谢临序道:“她既想要自己凭着本事立足,我拦她做甚,左右还要被她编排不是,倒不如遂了她的愿。”

守原叫他这话说得头都昏了,这叫些什么话呢?

什么又叫被她编排?

依照守原对谢临序的了解,知他这话里头多少是掺点水分,怕是宋醒月也没那个意思,在他脑子里头转转悠悠不知成了什么样子。
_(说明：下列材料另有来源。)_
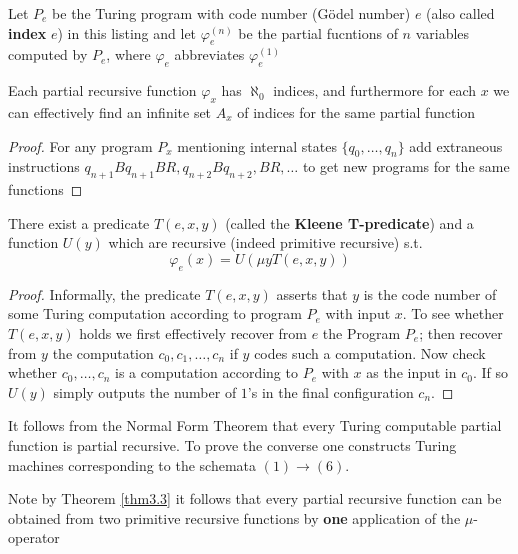 \documentclass[11pt]{article}
\begin{document}
\begin{definition}[]
Let \(P_e\) be the Turing program with code number (Gödel number) \(e\) 
(also called \textbf{index} \(e\)) in this
listing and let \(\varphi_e^{(n)}\) be the partial fucntions of \(n\) variables
computed by \(P_e\), where \(\varphi_e\) abbreviates \(\varphi_e^{(1)}\)
\end{definition}

\begin{lemma}
\label{lemma1.3.2}
Each partial recursive function \(\varphi_x\) has \(\aleph_0\) indices, and
furthermore for each \(x\) we can effectively find an infinite set \(A_x\) of
indices for the same partial function
\end{lemma}


\begin{proof}
For any program \(P_x\) mentioning internal states \(\{q_0,\dots,q_n\}\) add
extraneous instructions \(q_{n+1}Bq_{n+1}BR,q_{n+2}Bq_{n+2},BR,\dots\) to get
new programs for the same functions
\end{proof}
\begin{theorem}
\label{thm1.3.3}
There exist a predicate \(T(e,x,y)\) (called the \textbf{Kleene T-predicate}) and a
function \(U(y)\) which are recursive (indeed primitive recursive) s.t.
\begin{equation*}
\varphi_e(x)=U(\mu y T(e,x,y))
\end{equation*}
\end{theorem}

\begin{proof}
Informally, the predicate \(T(e,x,y)\) asserts that \(y\) is the code number
of some Turing computation according to program \(P_e\) with input \(x\). To
see whether \(T(e,x,y)\) holds we first effectively recover from \(e\) the
Program \(P_e\); then recover from \(y\) the computation
\(c_0,c_1,\dots,c_n\) if \(y\) codes such a computation. Now check whether
\(c_0,\dots,c_n\) is a computation according to \(P_e\) with \(x\) as the
input in \(c_0\). If so \(U(y)\) simply outputs the number of \(1\)'s in the
final configuration \(c_n\).
\end{proof}

It follows from the Normal Form Theorem that every Turing computable partial
function is partial recursive. To prove the converse one constructs Turing
machines corresponding to the schemata \((1)\to(6)\).

Note by Theorem \ref{thm3.3} it follows that every partial recursive function
can be obtained from two primitive recursive functions by \textbf{one} application
of the \(\mu\)-operator
\end{document}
守原还想再说些什么,却又听谢临序道:“总不知好歹,既想自己去外面闯荡,碰着了才晓得疼,去便是了,我不拦她。这事你也用不着让人去管,锦春堂败了就败了,兜着底就行。”

守原没得话再好说,讷讷应下。

“诶,好吧。”

他除了说好又还能说些什么呢。

第34章

自从那日和谢临序定下那赌注之后,宋醒月也都快要住在了锦春堂中。

给敬溪的请安也来不及去了,好在敬溪那边说过一嘴之后竟也出奇地顺着她,没说什么。

谢临序那天说好将花肆的人都撤走之后真也没拖着一刻,说是让人走,马上就让花肆里头的人走了干净。

管事的掌柜走了,负责剪花修花的花师走了,采买走了,账房先生走了,一时之间该走的不该走的也都走了,只剩两个杂使的活计,其余的都不剩了。

走了也好。

总归那些人在的时候也从不叫她管事,本质上也都是谢临序的人。

虽不会看轻于她,可也不见得多么看重于她,铺契是在她的手上不错,但真算起来,他们也只听谢临序的话。

宋醒月也清楚,既然是真想承了这间铺子,这样的境况也迟早是要面临的。

这唯一留下的两个伙计,是一双亲兄妹,两人出身贫寒,是今年才来的锦春堂,一直做些杂使的事,他们年岁不大,瞧着也都才十六七岁的模样。

哥哥唤桂岭,平日帮着搬些花草,妹妹唤桂晴,平日跟着花师学些花艺,学去如何裁剪花草。

桂岭和桂晴也不知是发生了何事,只见铺子里头管事的那些人尽数离开,最后只剩下了他们兄妹二人。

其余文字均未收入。